What is needed: For the material below, output exactly the span from the line with "2. data bus의 방향 : CPU <-> RAM" to the line with "### 본인의 경우 아래", including both, and nothing besides.

── Dataset records ──

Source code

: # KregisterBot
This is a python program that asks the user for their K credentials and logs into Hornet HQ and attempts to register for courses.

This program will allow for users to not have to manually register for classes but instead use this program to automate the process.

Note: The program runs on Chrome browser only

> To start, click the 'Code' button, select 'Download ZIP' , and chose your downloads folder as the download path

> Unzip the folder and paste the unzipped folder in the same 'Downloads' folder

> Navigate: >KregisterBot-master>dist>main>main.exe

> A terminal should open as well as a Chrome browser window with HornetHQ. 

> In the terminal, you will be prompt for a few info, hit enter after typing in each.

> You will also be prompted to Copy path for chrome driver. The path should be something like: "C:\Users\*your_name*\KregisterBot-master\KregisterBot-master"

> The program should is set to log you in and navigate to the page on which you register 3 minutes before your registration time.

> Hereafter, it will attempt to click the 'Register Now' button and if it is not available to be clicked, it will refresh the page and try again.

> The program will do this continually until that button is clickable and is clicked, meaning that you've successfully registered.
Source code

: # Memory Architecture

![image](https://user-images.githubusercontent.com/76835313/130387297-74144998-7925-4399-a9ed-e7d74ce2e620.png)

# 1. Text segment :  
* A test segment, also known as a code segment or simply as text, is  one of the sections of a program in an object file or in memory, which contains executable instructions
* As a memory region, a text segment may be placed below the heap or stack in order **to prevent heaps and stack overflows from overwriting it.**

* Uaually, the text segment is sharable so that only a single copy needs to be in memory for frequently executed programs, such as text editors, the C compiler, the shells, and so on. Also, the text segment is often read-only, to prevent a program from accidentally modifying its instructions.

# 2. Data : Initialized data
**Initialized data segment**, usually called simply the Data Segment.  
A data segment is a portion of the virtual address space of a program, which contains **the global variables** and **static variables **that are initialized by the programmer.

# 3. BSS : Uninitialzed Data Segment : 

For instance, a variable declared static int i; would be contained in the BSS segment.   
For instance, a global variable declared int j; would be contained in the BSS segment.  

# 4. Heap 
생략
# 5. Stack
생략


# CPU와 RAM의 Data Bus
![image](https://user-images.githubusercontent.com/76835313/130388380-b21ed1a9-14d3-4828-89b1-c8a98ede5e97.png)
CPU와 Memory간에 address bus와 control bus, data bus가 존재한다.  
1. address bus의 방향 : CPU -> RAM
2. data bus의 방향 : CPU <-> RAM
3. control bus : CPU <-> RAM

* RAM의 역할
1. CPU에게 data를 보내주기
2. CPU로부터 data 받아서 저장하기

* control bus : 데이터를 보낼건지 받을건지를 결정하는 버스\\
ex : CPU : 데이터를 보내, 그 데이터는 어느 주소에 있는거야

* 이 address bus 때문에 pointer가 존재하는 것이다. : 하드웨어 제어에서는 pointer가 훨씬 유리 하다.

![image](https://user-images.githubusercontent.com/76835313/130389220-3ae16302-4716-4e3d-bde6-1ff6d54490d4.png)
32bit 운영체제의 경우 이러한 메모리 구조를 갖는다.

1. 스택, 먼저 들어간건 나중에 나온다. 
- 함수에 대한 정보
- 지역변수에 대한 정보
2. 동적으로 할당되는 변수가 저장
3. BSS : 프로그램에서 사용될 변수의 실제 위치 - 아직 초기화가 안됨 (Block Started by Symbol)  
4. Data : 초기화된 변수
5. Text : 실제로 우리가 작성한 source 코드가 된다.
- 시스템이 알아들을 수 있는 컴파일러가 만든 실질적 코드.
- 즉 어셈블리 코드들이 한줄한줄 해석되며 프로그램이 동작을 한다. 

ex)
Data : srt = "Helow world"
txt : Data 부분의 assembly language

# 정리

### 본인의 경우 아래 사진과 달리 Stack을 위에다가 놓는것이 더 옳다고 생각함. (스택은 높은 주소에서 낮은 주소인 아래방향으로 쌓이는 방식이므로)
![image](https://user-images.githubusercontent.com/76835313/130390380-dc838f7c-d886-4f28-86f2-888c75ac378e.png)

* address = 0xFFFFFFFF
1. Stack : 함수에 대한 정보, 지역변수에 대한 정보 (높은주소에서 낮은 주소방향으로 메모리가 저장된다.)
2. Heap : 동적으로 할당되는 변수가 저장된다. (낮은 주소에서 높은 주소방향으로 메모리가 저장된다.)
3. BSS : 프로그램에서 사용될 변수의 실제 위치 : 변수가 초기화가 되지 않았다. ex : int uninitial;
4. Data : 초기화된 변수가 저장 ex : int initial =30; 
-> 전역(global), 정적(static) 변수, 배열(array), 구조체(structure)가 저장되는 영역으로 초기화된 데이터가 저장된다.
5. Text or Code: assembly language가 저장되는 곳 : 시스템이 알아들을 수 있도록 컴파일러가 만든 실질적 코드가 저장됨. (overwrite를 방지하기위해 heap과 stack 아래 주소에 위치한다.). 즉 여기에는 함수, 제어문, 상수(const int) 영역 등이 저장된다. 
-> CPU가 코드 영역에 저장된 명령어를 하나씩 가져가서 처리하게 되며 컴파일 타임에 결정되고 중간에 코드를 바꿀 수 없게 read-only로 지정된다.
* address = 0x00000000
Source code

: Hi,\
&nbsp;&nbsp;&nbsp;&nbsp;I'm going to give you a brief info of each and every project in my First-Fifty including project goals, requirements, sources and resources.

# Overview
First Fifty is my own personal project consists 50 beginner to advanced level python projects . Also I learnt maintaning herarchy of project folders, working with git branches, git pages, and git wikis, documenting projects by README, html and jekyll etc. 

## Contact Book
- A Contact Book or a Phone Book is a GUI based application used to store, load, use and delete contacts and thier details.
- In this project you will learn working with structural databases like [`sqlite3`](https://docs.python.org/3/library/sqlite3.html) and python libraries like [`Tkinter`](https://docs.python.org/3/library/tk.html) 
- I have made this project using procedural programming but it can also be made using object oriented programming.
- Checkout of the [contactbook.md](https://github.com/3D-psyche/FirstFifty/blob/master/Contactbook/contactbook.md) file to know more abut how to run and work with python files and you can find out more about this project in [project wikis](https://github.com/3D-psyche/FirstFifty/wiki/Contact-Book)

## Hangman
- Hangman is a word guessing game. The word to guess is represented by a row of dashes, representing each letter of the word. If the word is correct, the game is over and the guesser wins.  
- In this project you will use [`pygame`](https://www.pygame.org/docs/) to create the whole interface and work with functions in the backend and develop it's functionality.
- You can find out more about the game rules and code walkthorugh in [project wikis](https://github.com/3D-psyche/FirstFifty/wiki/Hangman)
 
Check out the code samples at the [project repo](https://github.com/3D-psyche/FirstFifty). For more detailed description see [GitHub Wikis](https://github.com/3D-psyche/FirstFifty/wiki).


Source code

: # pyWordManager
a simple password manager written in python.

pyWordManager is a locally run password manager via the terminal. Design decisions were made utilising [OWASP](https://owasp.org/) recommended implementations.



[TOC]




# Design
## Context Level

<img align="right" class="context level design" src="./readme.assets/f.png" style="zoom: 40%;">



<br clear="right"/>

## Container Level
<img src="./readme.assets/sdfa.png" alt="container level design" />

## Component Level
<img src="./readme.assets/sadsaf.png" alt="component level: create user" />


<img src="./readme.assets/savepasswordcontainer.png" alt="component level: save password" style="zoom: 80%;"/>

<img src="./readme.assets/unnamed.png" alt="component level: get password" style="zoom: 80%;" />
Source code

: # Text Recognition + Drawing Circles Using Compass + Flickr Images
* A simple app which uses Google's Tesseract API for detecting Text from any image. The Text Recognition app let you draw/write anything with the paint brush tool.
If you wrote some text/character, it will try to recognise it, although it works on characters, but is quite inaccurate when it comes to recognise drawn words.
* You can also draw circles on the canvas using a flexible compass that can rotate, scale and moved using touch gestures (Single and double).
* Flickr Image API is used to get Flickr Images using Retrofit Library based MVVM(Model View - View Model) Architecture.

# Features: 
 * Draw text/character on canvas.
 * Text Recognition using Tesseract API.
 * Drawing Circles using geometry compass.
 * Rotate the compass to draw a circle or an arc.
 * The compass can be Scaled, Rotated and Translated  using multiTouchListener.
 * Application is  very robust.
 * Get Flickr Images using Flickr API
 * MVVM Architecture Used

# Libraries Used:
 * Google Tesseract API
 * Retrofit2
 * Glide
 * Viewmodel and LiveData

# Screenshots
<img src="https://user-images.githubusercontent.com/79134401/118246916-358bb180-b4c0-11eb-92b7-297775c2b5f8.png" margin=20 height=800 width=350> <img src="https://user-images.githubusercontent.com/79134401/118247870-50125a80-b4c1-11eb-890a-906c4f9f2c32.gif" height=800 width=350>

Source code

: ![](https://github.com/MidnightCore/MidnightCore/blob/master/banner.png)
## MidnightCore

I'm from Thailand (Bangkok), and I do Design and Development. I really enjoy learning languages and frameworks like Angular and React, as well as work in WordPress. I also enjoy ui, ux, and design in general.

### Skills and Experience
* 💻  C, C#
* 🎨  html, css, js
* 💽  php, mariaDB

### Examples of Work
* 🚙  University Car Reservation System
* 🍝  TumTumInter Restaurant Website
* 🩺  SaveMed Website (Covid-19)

───

Output for this exercise:
2. data bus의 방향 : CPU <-> RAM
3. control bus : CPU <-> RAM

* RAM의 역할
1. CPU에게 data를 보내주기
2. CPU로부터 data 받아서 저장하기

* control bus : 데이터를 보낼건지 받을건지를 결정하는 버스\\
ex : CPU : 데이터를 보내, 그 데이터는 어느 주소에 있는거야

* 이 address bus 때문에 pointer가 존재하는 것이다. : 하드웨어 제어에서는 pointer가 훨씬 유리 하다.

![image](https://user-images.githubusercontent.com/76835313/130389220-3ae16302-4716-4e3d-bde6-1ff6d54490d4.png)
32bit 운영체제의 경우 이러한 메모리 구조를 갖는다.

1. 스택, 먼저 들어간건 나중에 나온다. 
- 함수에 대한 정보
- 지역변수에 대한 정보
2. 동적으로 할당되는 변수가 저장
3. BSS : 프로그램에서 사용될 변수의 실제 위치 - 아직 초기화가 안됨 (Block Started by Symbol)  
4. Data : 초기화된 변수
5. Text : 실제로 우리가 작성한 source 코드가 된다.
- 시스템이 알아들을 수 있는 컴파일러가 만든 실질적 코드.
- 즉 어셈블리 코드들이 한줄한줄 해석되며 프로그램이 동작을 한다. 

ex)
Data : srt = "Helow world"
txt : Data 부분의 assembly language

# 정리

### 본인의 경우 아래 사진과 달리 Stack을 위에다가 놓는것이 더 옳다고 생각함. (스택은 높은 주소에서 낮은 주소인 아래방향으로 쌓이는 방식이므로)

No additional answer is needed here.